In-depth Business Intelligence
Books on Afghanistan
Update No: 043 - (27/06/05)
The war is not over yet
As the summer approached, hopes and claims of a demise of the Taleban were
dispelled by a resurgence of their activity. They appear to be better trained
than in the past and are operating further away from the Pakistani border. Their
ability to inflict casualties is reduced by the fact the old pro-government
militias have been disbanded and replaced by a more professional army, but they
are still able to cause serious trouble. The Afghan army units which operate in
the south are under heavy pressure and are suffering from a high level of
desertions. At the same time, a number of smaller and more local terrorist
groups seem to be emerging countrywide, recruiting youth and students mainly
targeting NGOs and Afghans working for them. They are trying to tap on the
rising xenophobia to recruit more members and expand their activities. Such
groups exist in most Afghan cities, although in many cases they have not gone
beyond the distribution of leaflets. Although their potential for inflicting
damage is limited, they could add to the sense of chaos and intimidation, which
can be felt in much of the country.
Signs of economic slowdown
The ongoing poppy eradication program is beginning to affect the Afghan
economy, especially in southern Afghanistan, where it is being enforced somewhat
more forcefully because of the fear that the Taleban might be using narcotics to
fund their activities. There is clearly less drug money around, a fact which is
depressing the regional economy especially of the main city in the area,
Kandahar. Property prices, which had been rising fast since the fall of the
Taleban regime, are now falling, while the building industry is slowing down.

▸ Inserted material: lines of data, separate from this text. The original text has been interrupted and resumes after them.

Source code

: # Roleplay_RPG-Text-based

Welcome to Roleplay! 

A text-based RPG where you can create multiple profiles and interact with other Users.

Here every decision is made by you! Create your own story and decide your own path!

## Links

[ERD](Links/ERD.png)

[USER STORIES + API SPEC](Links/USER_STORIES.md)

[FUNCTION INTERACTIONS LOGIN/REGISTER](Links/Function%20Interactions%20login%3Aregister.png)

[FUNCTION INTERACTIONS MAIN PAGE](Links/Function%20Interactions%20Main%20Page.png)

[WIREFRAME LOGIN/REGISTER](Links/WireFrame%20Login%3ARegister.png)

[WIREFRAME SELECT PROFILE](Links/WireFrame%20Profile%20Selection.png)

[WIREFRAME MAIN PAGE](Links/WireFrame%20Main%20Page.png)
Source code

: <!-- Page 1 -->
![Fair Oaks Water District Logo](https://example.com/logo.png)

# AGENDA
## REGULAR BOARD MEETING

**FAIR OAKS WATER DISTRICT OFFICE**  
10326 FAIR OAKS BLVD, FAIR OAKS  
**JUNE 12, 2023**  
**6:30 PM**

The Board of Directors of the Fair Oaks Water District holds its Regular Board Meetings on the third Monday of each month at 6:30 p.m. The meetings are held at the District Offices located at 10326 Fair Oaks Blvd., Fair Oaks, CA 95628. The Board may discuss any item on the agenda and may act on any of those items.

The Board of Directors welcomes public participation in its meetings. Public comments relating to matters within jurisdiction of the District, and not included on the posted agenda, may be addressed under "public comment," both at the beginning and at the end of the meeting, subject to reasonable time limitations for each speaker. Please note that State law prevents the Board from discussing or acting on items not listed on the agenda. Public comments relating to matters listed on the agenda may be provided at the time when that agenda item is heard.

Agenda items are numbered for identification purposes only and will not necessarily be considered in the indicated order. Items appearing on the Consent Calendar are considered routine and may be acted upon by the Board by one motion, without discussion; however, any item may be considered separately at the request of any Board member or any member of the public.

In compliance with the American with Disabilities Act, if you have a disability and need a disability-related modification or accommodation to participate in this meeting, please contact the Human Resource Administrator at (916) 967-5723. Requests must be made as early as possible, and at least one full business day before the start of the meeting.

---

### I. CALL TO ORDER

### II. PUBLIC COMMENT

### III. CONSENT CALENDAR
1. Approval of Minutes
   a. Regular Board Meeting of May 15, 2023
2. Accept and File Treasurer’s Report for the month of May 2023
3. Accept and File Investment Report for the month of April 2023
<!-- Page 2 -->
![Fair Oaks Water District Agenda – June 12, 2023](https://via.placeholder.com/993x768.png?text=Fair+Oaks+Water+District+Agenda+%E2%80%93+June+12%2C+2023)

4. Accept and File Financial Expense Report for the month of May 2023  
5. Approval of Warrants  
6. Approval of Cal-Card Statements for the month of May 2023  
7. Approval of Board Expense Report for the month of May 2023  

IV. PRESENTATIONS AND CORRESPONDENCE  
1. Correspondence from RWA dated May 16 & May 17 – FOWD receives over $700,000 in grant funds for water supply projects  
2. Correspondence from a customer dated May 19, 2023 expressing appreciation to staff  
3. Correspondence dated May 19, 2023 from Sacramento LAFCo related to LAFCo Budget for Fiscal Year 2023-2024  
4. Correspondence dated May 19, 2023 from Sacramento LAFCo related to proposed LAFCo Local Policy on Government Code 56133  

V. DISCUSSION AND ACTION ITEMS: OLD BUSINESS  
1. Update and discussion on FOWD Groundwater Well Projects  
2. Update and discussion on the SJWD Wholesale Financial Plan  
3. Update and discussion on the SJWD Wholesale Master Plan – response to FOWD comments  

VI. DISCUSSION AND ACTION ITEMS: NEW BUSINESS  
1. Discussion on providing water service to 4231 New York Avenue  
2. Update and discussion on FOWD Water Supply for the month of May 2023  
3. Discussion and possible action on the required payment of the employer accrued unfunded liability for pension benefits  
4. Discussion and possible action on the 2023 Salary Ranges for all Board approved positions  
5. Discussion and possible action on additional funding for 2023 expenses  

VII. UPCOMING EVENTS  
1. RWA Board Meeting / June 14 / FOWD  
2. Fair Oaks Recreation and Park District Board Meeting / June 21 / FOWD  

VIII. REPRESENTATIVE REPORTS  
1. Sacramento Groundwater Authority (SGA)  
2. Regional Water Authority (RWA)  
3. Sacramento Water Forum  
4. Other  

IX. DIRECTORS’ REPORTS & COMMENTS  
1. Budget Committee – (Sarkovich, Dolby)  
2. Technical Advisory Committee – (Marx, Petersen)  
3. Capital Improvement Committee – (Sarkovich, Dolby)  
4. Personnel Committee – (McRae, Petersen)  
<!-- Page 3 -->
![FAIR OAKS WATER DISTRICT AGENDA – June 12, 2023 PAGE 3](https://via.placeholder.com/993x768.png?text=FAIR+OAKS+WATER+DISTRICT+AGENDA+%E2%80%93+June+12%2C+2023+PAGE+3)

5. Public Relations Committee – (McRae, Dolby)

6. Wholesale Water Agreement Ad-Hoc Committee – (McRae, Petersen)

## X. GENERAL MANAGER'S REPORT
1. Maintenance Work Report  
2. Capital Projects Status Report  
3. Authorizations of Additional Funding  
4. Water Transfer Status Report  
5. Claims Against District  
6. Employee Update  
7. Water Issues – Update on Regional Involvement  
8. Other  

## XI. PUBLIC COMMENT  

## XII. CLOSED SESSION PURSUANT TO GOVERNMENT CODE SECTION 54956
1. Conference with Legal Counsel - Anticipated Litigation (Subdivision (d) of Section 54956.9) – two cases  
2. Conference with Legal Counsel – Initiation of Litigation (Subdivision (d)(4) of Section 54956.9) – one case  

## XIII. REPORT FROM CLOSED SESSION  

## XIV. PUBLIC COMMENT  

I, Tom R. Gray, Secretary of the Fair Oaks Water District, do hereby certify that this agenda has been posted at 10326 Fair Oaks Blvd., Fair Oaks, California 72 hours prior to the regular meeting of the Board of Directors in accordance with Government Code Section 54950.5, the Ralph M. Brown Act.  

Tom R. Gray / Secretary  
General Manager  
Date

Even imports of luxury goods like cars are significantly below previous levels.
In other parts of the country, trade has been slowing too, due to a change in
customs rates which is aimed at making transit trade and re-export no longer
profitable. Neighbouring countries had been complaining that custom-free transit
trade to Afghanistan had been damaging their business, because many goods were
being re-exported by Afghans especially to Pakistan. Now re-exporting is in
decline, harming many Afghan traders.
There is increasing evidence that the government's strict free-market policies
are not doing much good to Afghanistan's industrial sector, which has been
struggling to re-develop over the past three years. Especially in Herat quite a
significant number of small industries, mostly employing between 20-40 workers,
had sprung up. They were mainly food and drinks factories, but included a
motorbike assembly plant and some other non-food productions. However, despite
cheap labour, other production costs are too high and these new factories find
difficult to compete with the Iranians. Out of five cake factories, three have
already closed down.
Central revenue goes up
The central government, on the other hand, is doing some more progress in
reclaiming customs revenue. During 2004, the government had succeeded in raising
revenue to around US$250 million, largely coming from customs. 40% of which came
from Herat's customs alone. This year, following a US-funded program to weed out
corruption and theft at border with Iran, it is expected that revenue from Herat
will increase significantly. Other customs posts will be dealt with later. The
government is also attempting to finalise a new law, which will force NGOs to
re-register and will ban them from bidding for reconstruction contracts. Many
Afghan NGOs are in fact disguised private businesses, which compete with other
companies and at the same time try to attract donors' funds. The government aim
is also to force rare skilled Afghan staff, who are now mostly working for NGOs
and international organisations, to join the government or private Afghan
businesses, by preventing NGOs from having access to lucrative contracts.
In a major move to help war-ravaged Afghanistan rebuild its infrastructure,
India recently agreed to construct a 220 KV double circuit transmission line to
start power supply from Uzbekistan to Kabul and a power sub-station in the
Afghan capital at a total cost of Rs 478.72 crore.
The approval of the two projects was granted by the Union Cabinet at its meeting
chaired by Prime Minister Manmohan Singh, Defense Minister Pranab Mukherjee,
The transmission line from Pul-e-Khumri to Kabul would be implemented within a
period of 42 months, he said, adding that the entire expenditure would be in the
nature of assistance or grant to Afghanistan.
The approved project is envisaged to supply power to Kabul from generating
stations of its neighbouring Uzbekistan through the transmission line from
Tirmiz via Pul-e-Khumir to Kabul.
Besides acting as a catalytic agent to speed up the economic rehabilitation and
development of the region, the projects would enhance India's presence and
profile in Afghanistan, Mukherjee said.